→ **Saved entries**
= Beginning of Section =

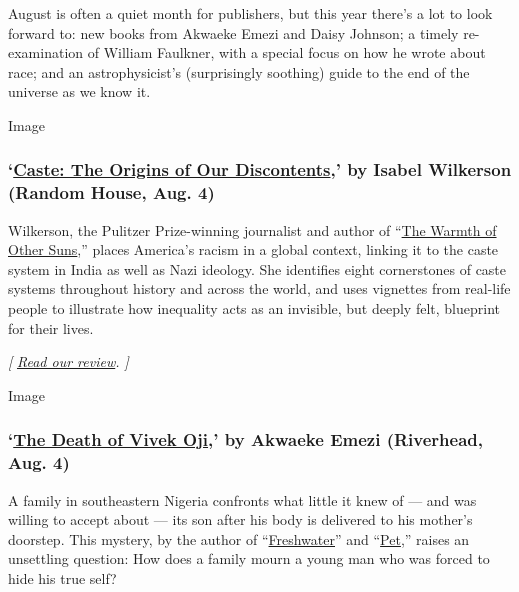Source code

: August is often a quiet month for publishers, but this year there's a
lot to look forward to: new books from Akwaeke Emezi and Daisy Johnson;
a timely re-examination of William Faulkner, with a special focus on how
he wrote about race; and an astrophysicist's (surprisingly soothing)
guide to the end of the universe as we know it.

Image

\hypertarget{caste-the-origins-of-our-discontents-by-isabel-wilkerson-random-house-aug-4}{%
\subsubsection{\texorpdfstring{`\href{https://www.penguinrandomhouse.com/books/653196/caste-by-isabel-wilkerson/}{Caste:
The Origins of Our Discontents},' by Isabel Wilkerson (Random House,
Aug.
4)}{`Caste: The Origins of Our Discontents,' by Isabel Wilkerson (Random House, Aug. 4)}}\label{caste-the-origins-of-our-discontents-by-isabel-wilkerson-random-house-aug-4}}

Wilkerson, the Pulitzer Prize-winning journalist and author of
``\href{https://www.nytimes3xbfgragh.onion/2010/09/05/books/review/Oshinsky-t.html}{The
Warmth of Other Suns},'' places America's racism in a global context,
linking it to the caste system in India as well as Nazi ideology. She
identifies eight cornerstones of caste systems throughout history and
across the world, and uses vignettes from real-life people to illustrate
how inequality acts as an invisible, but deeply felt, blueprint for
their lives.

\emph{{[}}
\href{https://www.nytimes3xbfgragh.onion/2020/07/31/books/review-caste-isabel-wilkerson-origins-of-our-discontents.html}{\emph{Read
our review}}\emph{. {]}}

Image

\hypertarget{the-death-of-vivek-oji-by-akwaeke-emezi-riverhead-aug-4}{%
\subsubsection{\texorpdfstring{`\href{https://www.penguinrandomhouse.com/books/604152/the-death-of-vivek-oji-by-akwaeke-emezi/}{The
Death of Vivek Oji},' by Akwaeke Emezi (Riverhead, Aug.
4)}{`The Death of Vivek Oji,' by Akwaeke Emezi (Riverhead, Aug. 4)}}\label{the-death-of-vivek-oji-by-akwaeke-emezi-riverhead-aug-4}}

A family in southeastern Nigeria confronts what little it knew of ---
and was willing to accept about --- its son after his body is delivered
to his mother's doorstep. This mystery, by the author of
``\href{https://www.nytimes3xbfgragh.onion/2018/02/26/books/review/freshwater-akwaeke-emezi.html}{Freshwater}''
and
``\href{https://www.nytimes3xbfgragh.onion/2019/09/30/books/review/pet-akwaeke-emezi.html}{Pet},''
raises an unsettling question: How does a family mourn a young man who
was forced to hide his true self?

= End of Section =

→ **WHAT THIS TASK INVOLVES**
Return every line above in which the string "penguinrandomhouse" occurs.

→ **TASK RESPONSE**
\subsubsection{\texorpdfstring{`\href{https://www.penguinrandomhouse.com/books/653196/caste-by-isabel-wilkerson/}{Caste:
\subsubsection{\texorpdfstring{`\href{https://www.penguinrandomhouse.com/books/604152/the-death-of-vivek-oji-by-akwaeke-emezi/}{The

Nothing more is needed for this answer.